Successful family history research requires more skills than looking through large volumes of records for minute details. It also requires the ability to see the lives of ancestors as part of a larger context. A good family history should be more than the names of ancestors and the dates they were born and died. It should cover what they did with their lives, and it should include the lives of all family members, living or dead. While this sounds daunting at first, it is something that anyone with time, patience, diligence and the proper tools can accomplish.
The place to start family history research is with the researcher's immediate family by recording full names, dates of births, marriages and deaths, places associated with those events, and how family members earned their living. Personal memory, supplemented by memories of immediate family members, and personal copies of birth and death certificates and marriage licenses are potential sources of this information. Other family papers, such as diaries, letters, school and employment records, tax records, deeds, mortgages and newspaper clippings can provide additional information, as can family photographs, family Bibles, wedding announcements and funeral programs. As the information is obtained, it should be recorded on paper, using a family group record sheet or pedigree chart, or electronically in a family history program.

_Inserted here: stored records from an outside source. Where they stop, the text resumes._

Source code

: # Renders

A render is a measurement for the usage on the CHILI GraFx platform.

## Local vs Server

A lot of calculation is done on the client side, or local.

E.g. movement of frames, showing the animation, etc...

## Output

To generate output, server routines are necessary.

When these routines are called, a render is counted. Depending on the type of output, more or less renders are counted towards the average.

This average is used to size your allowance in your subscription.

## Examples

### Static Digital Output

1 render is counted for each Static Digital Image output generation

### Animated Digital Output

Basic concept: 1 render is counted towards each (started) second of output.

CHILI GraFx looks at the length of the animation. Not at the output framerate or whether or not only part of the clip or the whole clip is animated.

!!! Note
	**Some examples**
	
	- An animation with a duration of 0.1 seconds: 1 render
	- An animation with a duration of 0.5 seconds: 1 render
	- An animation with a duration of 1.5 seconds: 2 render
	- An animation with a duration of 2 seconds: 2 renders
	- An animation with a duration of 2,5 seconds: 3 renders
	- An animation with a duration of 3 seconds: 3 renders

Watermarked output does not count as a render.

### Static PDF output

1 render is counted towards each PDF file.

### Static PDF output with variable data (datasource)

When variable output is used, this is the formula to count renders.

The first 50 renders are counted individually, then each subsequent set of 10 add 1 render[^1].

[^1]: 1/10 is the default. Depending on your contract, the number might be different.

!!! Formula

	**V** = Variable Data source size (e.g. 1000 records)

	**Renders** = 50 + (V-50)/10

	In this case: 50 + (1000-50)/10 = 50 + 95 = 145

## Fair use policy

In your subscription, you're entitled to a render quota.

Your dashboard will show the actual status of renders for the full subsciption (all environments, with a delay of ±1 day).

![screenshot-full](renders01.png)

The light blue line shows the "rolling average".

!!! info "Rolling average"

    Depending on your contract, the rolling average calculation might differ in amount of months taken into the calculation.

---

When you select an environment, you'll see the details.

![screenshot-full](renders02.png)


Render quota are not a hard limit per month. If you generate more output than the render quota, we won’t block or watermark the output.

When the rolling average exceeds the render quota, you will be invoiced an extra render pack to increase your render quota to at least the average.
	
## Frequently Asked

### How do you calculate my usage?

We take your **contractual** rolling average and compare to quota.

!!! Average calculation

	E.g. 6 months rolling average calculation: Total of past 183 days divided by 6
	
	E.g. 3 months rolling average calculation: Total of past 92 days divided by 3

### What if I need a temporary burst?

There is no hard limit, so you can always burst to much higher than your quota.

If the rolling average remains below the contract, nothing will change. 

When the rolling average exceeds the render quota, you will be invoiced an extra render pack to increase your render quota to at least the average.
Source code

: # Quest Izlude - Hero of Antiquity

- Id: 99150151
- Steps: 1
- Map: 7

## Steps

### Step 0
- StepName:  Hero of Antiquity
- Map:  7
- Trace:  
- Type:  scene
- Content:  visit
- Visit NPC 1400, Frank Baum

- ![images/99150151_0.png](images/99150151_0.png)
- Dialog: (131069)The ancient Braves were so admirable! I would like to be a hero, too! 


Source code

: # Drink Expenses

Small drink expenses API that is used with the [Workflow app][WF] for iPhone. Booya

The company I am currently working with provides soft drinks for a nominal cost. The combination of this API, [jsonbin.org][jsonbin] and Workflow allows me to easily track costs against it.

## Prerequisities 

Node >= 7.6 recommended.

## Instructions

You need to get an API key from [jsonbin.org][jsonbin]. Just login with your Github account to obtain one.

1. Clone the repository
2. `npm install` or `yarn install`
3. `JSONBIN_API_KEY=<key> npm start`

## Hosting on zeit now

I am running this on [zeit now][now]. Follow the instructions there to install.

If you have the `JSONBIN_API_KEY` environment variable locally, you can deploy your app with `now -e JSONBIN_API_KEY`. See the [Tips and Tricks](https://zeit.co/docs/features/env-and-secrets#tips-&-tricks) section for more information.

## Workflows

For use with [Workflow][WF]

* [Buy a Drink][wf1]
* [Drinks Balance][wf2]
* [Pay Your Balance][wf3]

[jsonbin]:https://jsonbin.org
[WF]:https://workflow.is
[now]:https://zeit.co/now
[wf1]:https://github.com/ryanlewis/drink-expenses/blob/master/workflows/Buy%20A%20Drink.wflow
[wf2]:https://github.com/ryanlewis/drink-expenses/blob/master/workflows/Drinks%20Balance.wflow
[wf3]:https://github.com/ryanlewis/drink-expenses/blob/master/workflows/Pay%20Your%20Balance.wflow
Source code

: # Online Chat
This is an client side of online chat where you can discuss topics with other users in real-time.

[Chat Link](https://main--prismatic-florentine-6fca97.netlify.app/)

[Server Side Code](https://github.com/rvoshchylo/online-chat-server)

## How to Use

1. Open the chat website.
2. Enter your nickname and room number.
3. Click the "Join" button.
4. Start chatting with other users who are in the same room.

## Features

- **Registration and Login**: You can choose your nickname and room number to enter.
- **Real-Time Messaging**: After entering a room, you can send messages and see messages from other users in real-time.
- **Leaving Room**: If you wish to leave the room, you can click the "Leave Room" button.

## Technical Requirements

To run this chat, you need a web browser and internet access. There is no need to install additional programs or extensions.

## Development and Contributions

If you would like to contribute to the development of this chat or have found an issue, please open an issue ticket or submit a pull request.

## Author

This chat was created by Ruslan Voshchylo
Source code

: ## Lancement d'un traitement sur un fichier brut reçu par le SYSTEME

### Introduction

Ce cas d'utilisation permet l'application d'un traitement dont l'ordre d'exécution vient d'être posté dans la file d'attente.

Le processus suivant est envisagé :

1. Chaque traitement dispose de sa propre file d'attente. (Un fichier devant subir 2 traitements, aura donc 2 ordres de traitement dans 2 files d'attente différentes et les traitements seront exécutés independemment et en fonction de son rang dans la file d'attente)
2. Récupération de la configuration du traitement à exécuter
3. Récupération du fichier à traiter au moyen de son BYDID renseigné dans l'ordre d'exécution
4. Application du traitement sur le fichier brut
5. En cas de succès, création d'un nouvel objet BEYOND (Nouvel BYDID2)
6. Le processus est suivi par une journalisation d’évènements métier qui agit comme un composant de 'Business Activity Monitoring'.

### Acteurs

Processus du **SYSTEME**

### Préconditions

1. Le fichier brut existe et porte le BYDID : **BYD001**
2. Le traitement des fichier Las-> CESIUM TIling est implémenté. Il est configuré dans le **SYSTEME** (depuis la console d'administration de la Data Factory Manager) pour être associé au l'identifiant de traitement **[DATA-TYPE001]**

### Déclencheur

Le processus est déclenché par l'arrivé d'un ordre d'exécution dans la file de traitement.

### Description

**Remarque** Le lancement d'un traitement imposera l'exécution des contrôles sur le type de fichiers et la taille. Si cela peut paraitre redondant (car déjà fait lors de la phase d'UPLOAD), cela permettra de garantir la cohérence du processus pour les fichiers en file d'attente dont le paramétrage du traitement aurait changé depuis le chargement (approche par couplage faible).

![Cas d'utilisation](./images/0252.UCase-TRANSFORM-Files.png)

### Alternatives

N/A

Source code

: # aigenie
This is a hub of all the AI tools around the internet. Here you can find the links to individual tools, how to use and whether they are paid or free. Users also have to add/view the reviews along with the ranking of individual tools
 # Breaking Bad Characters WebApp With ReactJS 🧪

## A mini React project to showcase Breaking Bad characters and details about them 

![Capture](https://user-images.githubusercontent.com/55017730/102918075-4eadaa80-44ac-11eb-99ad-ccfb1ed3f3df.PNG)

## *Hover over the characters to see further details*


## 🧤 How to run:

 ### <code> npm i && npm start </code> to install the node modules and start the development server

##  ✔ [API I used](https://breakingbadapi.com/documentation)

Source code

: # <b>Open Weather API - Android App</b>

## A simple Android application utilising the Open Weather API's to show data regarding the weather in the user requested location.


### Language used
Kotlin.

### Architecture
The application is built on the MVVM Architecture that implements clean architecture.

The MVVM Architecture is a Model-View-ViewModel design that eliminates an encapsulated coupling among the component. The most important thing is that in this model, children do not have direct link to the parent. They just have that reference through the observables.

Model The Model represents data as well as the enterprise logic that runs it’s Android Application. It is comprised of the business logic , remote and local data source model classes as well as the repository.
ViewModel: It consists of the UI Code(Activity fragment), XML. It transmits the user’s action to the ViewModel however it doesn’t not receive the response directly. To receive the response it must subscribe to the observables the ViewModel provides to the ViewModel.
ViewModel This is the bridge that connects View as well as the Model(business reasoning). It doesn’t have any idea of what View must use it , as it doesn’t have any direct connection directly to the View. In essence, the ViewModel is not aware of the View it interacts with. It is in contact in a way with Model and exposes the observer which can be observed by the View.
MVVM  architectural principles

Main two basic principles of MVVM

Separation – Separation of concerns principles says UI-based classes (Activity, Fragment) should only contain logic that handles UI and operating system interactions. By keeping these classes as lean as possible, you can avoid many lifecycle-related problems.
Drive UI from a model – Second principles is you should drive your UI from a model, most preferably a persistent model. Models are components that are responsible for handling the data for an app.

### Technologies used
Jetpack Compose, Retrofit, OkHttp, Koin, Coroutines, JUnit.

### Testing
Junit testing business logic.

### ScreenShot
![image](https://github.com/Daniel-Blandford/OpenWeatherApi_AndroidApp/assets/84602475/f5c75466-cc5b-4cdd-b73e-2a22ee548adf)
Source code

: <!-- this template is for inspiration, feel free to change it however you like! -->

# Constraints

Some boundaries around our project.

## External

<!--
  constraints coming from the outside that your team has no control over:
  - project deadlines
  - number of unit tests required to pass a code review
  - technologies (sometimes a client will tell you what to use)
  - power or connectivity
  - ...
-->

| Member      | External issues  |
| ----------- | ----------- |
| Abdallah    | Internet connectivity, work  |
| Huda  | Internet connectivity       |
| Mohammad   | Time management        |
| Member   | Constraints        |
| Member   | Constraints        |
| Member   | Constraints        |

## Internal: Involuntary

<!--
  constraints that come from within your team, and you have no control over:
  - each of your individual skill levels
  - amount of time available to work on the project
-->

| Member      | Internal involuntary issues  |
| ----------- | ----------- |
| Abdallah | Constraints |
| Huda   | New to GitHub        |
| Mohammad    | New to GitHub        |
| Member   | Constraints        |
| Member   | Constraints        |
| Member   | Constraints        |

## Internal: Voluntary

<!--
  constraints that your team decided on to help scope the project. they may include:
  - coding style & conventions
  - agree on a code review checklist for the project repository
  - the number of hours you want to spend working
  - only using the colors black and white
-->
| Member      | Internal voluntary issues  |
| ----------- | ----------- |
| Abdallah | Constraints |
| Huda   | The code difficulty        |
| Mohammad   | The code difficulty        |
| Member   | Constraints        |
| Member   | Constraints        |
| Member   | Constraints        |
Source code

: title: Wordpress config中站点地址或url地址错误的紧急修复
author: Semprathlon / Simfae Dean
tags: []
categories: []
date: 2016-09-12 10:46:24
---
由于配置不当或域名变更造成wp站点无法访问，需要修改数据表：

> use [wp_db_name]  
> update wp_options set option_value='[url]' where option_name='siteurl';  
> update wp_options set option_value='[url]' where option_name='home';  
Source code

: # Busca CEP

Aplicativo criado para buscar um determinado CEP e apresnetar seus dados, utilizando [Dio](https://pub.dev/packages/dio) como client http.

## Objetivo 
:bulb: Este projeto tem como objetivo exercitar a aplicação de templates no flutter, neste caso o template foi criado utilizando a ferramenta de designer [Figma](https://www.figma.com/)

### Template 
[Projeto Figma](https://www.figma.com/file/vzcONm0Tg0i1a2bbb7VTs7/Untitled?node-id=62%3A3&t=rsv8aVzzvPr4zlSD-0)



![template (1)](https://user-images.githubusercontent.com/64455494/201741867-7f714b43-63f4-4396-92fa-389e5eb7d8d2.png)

After compiling information on the immediate family, the researcher can then gather information on parents, uncles and aunts, grandparents and prior generations, working from the known to the unknown.
Interviewing family members and family friends can provide more interesting family history research than simply relying on documents alone. After identifying which relatives and friends have the desired information, the researcher can conduct interviews at family gatherings, such as reunions, or after contacting the interviewee to arrange a meeting.
Questions should be loosely planned around the information the interviewer wants to know and phrased so that the interviewee will readily volunteer the information, with follow-up questions to clarify responses when necessary. A recording device helps capture the details of a particular story but should be kept in an unobtrusive place during the interview. The interviewer can also make written notes during the interview and note the date, time and person interviewed afterward. After reviewing the notes, the interviewer may wish to schedule a follow-up interview.
It is sometimes a good idea to ask several people to share their stories about an ancestor. They may each remember a different story or the same story in different ways.
While interviewing friends and relatives, it is a good idea to ask whether anyone else has done similar interviews and if anything has been written on the family or family members. Doing so may turn up other family researchers who can share their information or book projects that family members may have appeared in or contributed to.
Sometimes, family members may be included in previously published family histories. These family histories, along with other historical writings, can be found in the genealogical collections of public libraries and archives. Libraries can also provide research materials and assistance in researching the historical context in which ancestors lived, either directly or through interlibrary loan.
Many family histories and related books are also available on the Internet. A good source for published family histories is the genealogy Web site of The Church of Jesus Christ of Latter-day Saints, Family Search, while books can be found using an Internet search engine or through a bookseller's Web site. Once acquired, books should be evaluated for accuracy before used as source materials.
A mistake many researchers make initially is to gather information just because the last name is the same as the one they are looking for, without first trying to establish an actual family connection.
Libraries and Internet sites such as Ancestry.com and Heritage Quest Online are also good sources for U.S. Census records, which can be used to find the names of additional ancestors as well as from where their ancestors came. U.S. Census records also include mortality, manufacturing and agricultural schedules, and veterans' lists for certain years, as well as slave schedules for the years 1850 and 1860. In addition, many states and territories conducted their own censuses.
State and local governments keep records as well. It helps to know which level of government jurisdiction to address when looking for records. Birth and death records are usually filed at the state level, while marriage, divorce, property, tax, estate and other legal records are usually filed at the county level but may be supplemented with supporting records at the state level. Many of these records have been microfilmed by the Mormons and are available at their Family History Centers; others are available in state archives or are indexed online.
Military and pension records can provide further ancestral information. Service records exist for veterans of the Revolutionary War, War of 1812, Indian Wars, Mexican War, Civil War and Spanish-American War, with draft registration cards available for World War I. Many such records are obtained through the National Archives, and some are available at Ancestry.com.
The spelling and handwriting in older records, and their age, can pose challenges. According to the Arkansas Guide to FAmily History Research, many older records contain misspellings; in one census, the last name "Reynolds" was spelled 34 different ways. Due both to changes in handwriting style and poor record care over the years, many older records can be difficult to read correctly.
The process of family history research is not linear; each new avenue of research opens up new possibilities of using previously used sources. Genealogical societies provide classes and helpful family history research advice in using these sources, as well as the chance to interact with other researchers. Historical societies collect, maintain and display historical information for many areas of the country, much of which can provide background material on ancestors. A register of both societies is available online at the Family History.com Society Hall.